Eventually, McMahon also became a piece of the puzzle. He once confessed Carson’s determination allowed him to join his friend on The Tonight Show. Though NBC wanted Carson to come host, they weren’t crazy about McMahon as co-host.

Critics told Johnny Carson he’d be ‘nuts’ to replace Jack Paar on ‘The Tonight Show’ in 1962

Black and white photo of 'The Jack Paar Show' cast
(L-R) Tedi Thurman, Jack Paar, Fran Warren, Johnny Johnson, Mary Mayo, and Jose Melis | NBCU Photo Bank

McMahon wrote in his memoir that Carson shared some personal concerns with him while they were still on Who Do You Trust?. “I can handle a half-hour daytime quiz,” McMahon recounted Carson worrying, “but the jump to an hour and forty-five minutes at night …”

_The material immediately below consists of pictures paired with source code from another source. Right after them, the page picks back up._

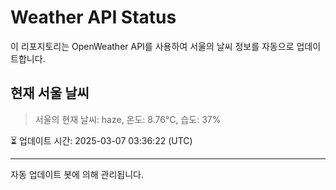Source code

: 
# Weather API Status

이 리포지토리는 OpenWeather API를 사용하여 서울의 날씨 정보를 자동으로 업데이트합니다.

## 현재 서울 날씨
> 서울의 현재 날씨: haze, 온도: 8.76°C, 습도: 37%

⏳ 업데이트 시간: 2025-03-07 03:36:22 (UTC)

---
자동 업데이트 봇에 의해 관리됩니다.

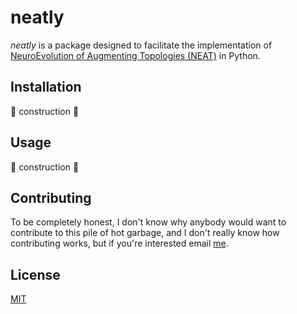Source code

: # neatly

*neatly* is a package designed to facilitate the implementation of [NeuroEvolution of Augmenting Topologies (NEAT)](http://nn.cs.utexas.edu/downloads/papers/stanley.ec02.pdf) in Python.

## Installation
:construction: construction :construction:

## Usage
:construction: construction :construction:

## Contributing
To be completely honest, I don't know why anybody would want to contribute to this pile of hot garbage, and I don't really know how contributing works, but if you're interested email [me](mailto:seanrhee2024@u.northwestern.edu?subject=[Github]%20contributing%20to%20neatly).

## License
[MIT](https://choosealicense.com/licenses/mit/)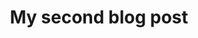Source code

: ---
title: My second blog post
image: second-post.jpg
tags:
  - Front-end
  - Programming
  - Career
---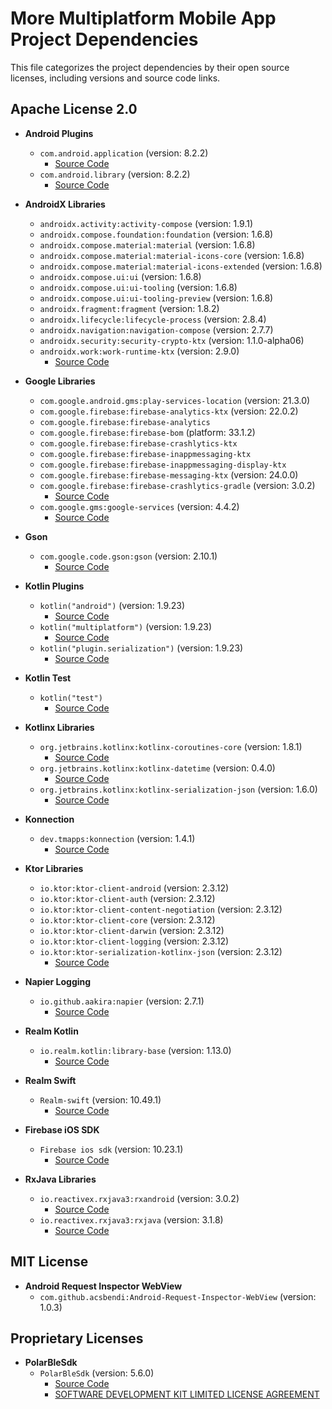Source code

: # More Multiplatform Mobile App Project Dependencies

This file categorizes the project dependencies by their open source licenses, including versions and
source code links.

## Apache License 2.0

- **Android Plugins**
    - `com.android.application` (version: 8.2.2)
        - [Source Code](https://developer.android.com/studio/releases/gradle-plugin)
    - `com.android.library` (version: 8.2.2)
        - [Source Code](https://developer.android.com/studio/releases/gradle-plugin)

- **AndroidX Libraries**
    - `androidx.activity:activity-compose` (version: 1.9.1)
    - `androidx.compose.foundation:foundation` (version: 1.6.8)
    - `androidx.compose.material:material` (version: 1.6.8)
    - `androidx.compose.material:material-icons-core` (version: 1.6.8)
    - `androidx.compose.material:material-icons-extended` (version: 1.6.8)
    - `androidx.compose.ui:ui` (version: 1.6.8)
    - `androidx.compose.ui:ui-tooling` (version: 1.6.8)
    - `androidx.compose.ui:ui-tooling-preview` (version: 1.6.8)
    - `androidx.fragment:fragment` (version: 1.8.2)
    - `androidx.lifecycle:lifecycle-process` (version: 2.8.4)
    - `androidx.navigation:navigation-compose` (version: 2.7.7)
    - `androidx.security:security-crypto-ktx` (version: 1.1.0-alpha06)
    - `androidx.work:work-runtime-ktx` (version: 2.9.0)
        - [Source Code](https://github.com/androidx/androidx)

- **Google Libraries**
    - `com.google.android.gms:play-services-location` (version: 21.3.0)
    - `com.google.firebase:firebase-analytics-ktx` (version: 22.0.2)
    - `com.google.firebase:firebase-analytics`
    - `com.google.firebase:firebase-bom` (platform: 33.1.2)
    - `com.google.firebase:firebase-crashlytics-ktx`
    - `com.google.firebase:firebase-inappmessaging-ktx`
    - `com.google.firebase:firebase-inappmessaging-display-ktx`
    - `com.google.firebase:firebase-messaging-ktx` (version: 24.0.0)
    - `com.google.firebase:firebase-crashlytics-gradle` (version: 3.0.2)
        - [Source Code](https://github.com/firebase/firebase-android-sdk)
    - `com.google.gms:google-services` (version: 4.4.2)
        - [Source Code](https://github.com/google/play-services-plugins)

- **Gson**
    - `com.google.code.gson:gson` (version: 2.10.1)
        - [Source Code](https://github.com/google/gson)

- **Kotlin Plugins**
    - `kotlin("android")` (version: 1.9.23)
        - [Source Code](https://github.com/JetBrains/kotlin)
    - `kotlin("multiplatform")` (version: 1.9.23)
        - [Source Code](https://github.com/JetBrains/kotlin)
    - `kotlin("plugin.serialization")` (version: 1.9.23)
        - [Source Code](https://github.com/Kotlin/kotlinx.serialization)

- **Kotlin Test**
    - `kotlin("test")`
        - [Source Code](https://github.com/JetBrains/kotlin)

- **Kotlinx Libraries**
    - `org.jetbrains.kotlinx:kotlinx-coroutines-core` (version: 1.8.1)
        - [Source Code](https://github.com/Kotlin/kotlinx.coroutines)
    - `org.jetbrains.kotlinx:kotlinx-datetime` (version: 0.4.0)
        - [Source Code](https://github.com/Kotlin/kotlinx-datetime)
    - `org.jetbrains.kotlinx:kotlinx-serialization-json` (version: 1.6.0)
        - [Source Code](https://github.com/Kotlin/kotlinx.serialization)

- **Konnection**
    - `dev.tmapps:konnection` (version: 1.4.1)
        - [Source Code](https://github.com/TM-Apps/konnection)

- **Ktor Libraries**
    - `io.ktor:ktor-client-android` (version: 2.3.12)
    - `io.ktor:ktor-client-auth` (version: 2.3.12)
    - `io.ktor:ktor-client-content-negotiation` (version: 2.3.12)
    - `io.ktor:ktor-client-core` (version: 2.3.12)
    - `io.ktor:ktor-client-darwin` (version: 2.3.12)
    - `io.ktor:ktor-client-logging` (version: 2.3.12)
    - `io.ktor:ktor-serialization-kotlinx-json` (version: 2.3.12)
        - [Source Code](https://github.com/ktorio/ktor)

- **Napier Logging**
    - `io.github.aakira:napier` (version: 2.7.1)
        - [Source Code](https://github.com/AAkira/Napier)

- **Realm Kotlin**
    - `io.realm.kotlin:library-base` (version: 1.13.0)
        - [Source Code](https://github.com/realm/realm-kotlin)

- **Realm Swift**
    - `Realm-swift` (version: 10.49.1)
        - [Source Code](https://github.com/realm/realm-swift)

- **Firebase iOS SDK**
    - `Firebase ios sdk` (version: 10.23.1)
        - [Source Code](https://github.com/firebase/firebase-ios-sdk)

- **RxJava Libraries**
    - `io.reactivex.rxjava3:rxandroid` (version: 3.0.2)
        - [Source Code](https://github.com/ReactiveX/RxAndroid)
    - `io.reactivex.rxjava3:rxjava` (version: 3.1.8)
        - [Source Code](https://github.com/ReactiveX/RxJava)

## MIT License

- **Android Request Inspector WebView**
    - `com.github.acsbendi:Android-Request-Inspector-WebView` (version: 1.0.3)

## Proprietary Licenses

- **PolarBleSdk**
    - `PolarBleSdk` (version: 5.6.0)
        - [Source Code](https://github.com/polarofficial/polar-ble-sdk)
        - [SOFTWARE DEVELOPMENT KIT LIMITED LICENSE AGREEMENT](https://github.com/polarofficial/polar-ble-sdk?tab=License-1-ov-file)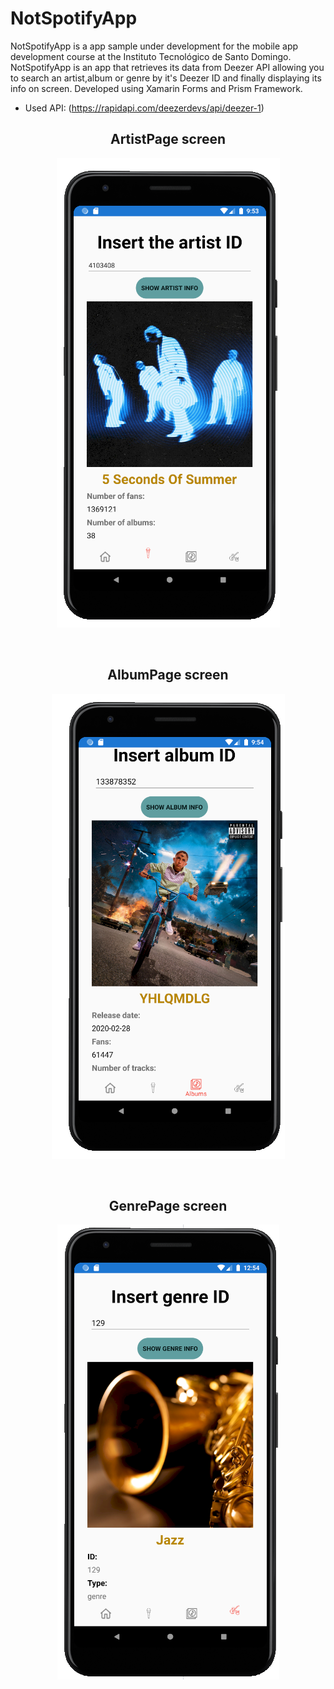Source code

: # NotSpotifyApp

NotSpotifyApp is a app sample under development for the mobile app development course at the Instituto Tecnológico de Santo Domingo. NotSpotifyApp is an app that retrieves its data from Deezer API allowing you to search an artist,album or genre by it's Deezer ID and finally displaying its info on screen. Developed using Xamarin Forms and Prism Framework. 

- Used API: (https://rapidapi.com/deezerdevs/api/deezer-1)
 
<h2 style="text-align: center;"><strong>ArtistPage screen</strong></h2>
<p align="center"><img src="ArtistPageCapture.PNG" /></p>
<br> 
<h2 style="text-align: center;"><strong>AlbumPage screen</strong></h2>
<p align="center"><img src="AlbumPageCapture.PNG"/></p>
<br> 
<h2 style="text-align: center;"><strong>GenrePage screen</strong></h2>
<p align="center"><img src="GenrePageCapture.PNG"/></p>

He added the move felt extreme and potentially catastrophic for his career. “People are telling me I’d be nuts to replace Paar,” he said. And there was already an obvious joke: “Carson is under Paar.”

For McMahon’s part, he said he was “amazed that Johnny had such reservations” and assured his friend he had the utmost faith in him. “Your jokes are better than that and you know it,” he guaranteed him. “Johnny, you’re ready.”

Of course, Carson ultimately took The Tonight Show position and started on Oct. 1, 1962, and McMahon went with him.

Jack Paar and Johnny Carson had similar complaints about ‘The Tonight Show’ and their personal lives

Johnny Carson (l) signs his new contract with the National Broadcasting Company for "The Tonight Show, Starring Johnny Carson,"
(L-R) Johnny Carson and Mort Werner (former Vice President, NBC-TV Programs) | Bettmann

According to PBS, Paar left the show after five years because he became “weary of the grind of nightly television and sniping by the press.”

After replacing Paar in 1962, Carson didn’t leave until 1992. But he had similar complaints throughout his 30 years of hosting the show. He lamented the fact that he gathered crowds wherever he went, even while out with his sons. And he complained the public sometimes asked too much of him in general.

But in the end, it seems Carson didn’t have many worries about performing up to Paar’s standards once he got his start.